The center also provides after school and summer camp programs for youth ages 5 to 18 at the community gardens. Participants are taught to plant and harvest produce they'll be able to sell at farmers markets. The program currently engages about 80 kids and they harvest around 50,000 pounds of fresh produce each year, according to a GoodNewsNetwork report.

Leftovers are normally donated to people in the community. Joyner's efforts have cut food costs for poverty-stricken families in half.

The pastor has even incorporated his message of healthy eating into his sermons. He calls the first day of the week "Healthy Sunday" and preaches sermons that focus on taking accountability when it comes to eating habits. Other topics include connecting with neighbors and reducing social poverty.

Conetoe congregants have seen a major difference in their lives, according to GoodNewsNetwork.

One member claims that he's been able to reduce the number of medications he takes: from 27 to six, thanks to the lifestyle changes made possible by Joyner's garden. Emergency Room visits in the area have also decreased.

Readers can vote for Joyner as Hero of the Year at CNNHeroes.com. The prize is $100,000.

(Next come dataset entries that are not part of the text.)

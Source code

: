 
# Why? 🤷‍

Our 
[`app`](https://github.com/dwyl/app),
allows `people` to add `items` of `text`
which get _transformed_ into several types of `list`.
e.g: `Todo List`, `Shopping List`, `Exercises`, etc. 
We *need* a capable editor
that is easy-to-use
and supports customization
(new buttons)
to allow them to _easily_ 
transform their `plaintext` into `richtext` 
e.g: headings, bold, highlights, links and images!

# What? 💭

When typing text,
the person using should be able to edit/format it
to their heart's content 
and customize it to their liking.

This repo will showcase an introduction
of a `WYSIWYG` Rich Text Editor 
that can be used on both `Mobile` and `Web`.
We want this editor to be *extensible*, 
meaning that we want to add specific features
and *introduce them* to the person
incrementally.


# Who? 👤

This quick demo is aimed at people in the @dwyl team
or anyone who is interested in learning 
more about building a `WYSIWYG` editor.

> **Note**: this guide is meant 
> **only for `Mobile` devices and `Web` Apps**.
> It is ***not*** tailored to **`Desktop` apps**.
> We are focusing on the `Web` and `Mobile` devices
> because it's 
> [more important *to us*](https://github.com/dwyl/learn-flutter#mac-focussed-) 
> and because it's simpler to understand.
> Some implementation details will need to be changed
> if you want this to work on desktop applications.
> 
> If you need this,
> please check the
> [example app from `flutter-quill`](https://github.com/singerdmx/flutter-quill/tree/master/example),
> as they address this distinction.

The Christian Post reached out to Joyner for comment, but he was not able to respond by press time.

Pastor Rick Warren of Saddleback Church in California had a similar revelation in 2013 when he released "The Daniel Plan: 40 Days to a Healthier Life."

The book focuses on healthy eating, exercise and how faith and emotions effect those aspects of a believer's life.

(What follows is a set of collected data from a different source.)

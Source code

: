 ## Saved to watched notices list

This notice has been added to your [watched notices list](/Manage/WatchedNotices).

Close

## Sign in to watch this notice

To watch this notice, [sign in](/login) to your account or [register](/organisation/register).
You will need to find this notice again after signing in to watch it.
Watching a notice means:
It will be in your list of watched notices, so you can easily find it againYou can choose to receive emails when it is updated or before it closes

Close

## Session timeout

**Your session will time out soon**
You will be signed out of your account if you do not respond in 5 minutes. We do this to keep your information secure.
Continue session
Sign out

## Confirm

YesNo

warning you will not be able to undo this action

He wrote the book after seeing that many in his congregation were "fat." Warren also felt uncomfortable about his own weight and decided to do something about it.

"'The Daniel Plan' adds three additional things to the traditional health and fitness program. Most programs deal with food and exercise, but we say human beings are a lot more complex than that," said Warren to CBS "This Morning" in 2013. "There are emotional reasons why you eat. There are spiritual reasons why you eat. There are mental reasons. So we added faith and focus and friends — or accountability, and changing the way you think and a spiritual motivation."